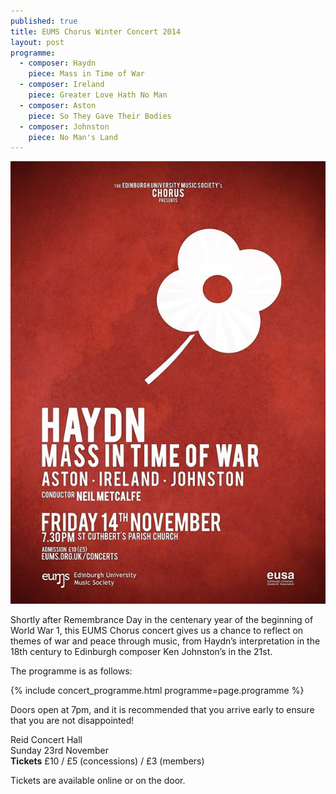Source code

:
 ```yaml
---
published: true
title: EUMS Chorus Winter Concert 2014
layout: post
programme:
  - composer: Haydn
    piece: Mass in Time of War
  - composer: Ireland
    piece: Greater Love Hath No Man
  - composer: Aston
    piece: So They Gave Their Bodies
  - composer: Johnston
    piece: No Man's Land
---
```


<img src="/assets/img/concerts/2014-winter/chorus.jpg" class="bordered">

Shortly after Remembrance Day in the centenary year of the beginning of World War 1, this EUMS Chorus concert gives us a chance to reflect on themes of war and peace through music, from Haydn’s interpretation in the 18th century to Edinburgh composer Ken Johnston’s in the 21st.

The programme is as follows:

{% include concert_programme.html programme=page.programme %}

Doors open at 7pm, and it is recommended that you arrive early to ensure that you are not disappointed!

Reid Concert Hall<br>
Sunday 23rd November<br>
**Tickets** £10 / £5 (concessions) / £3 (members)

Tickets are available online or on the door.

_Directions_
The lines from the one containing "The programme is" through the last line of the records are the answer; set them down exactly and add nothing.

_Solved exercise_
The programme is as follows:

{% include concert_programme.html programme=page.programme %}

Doors open at 7pm, and it is recommended that you arrive early to ensure that you are not disappointed!

Reid Concert Hall<br>
Sunday 23rd November<br>
**Tickets** £10 / £5 (concessions) / £3 (members)

Tickets are available online or on the door.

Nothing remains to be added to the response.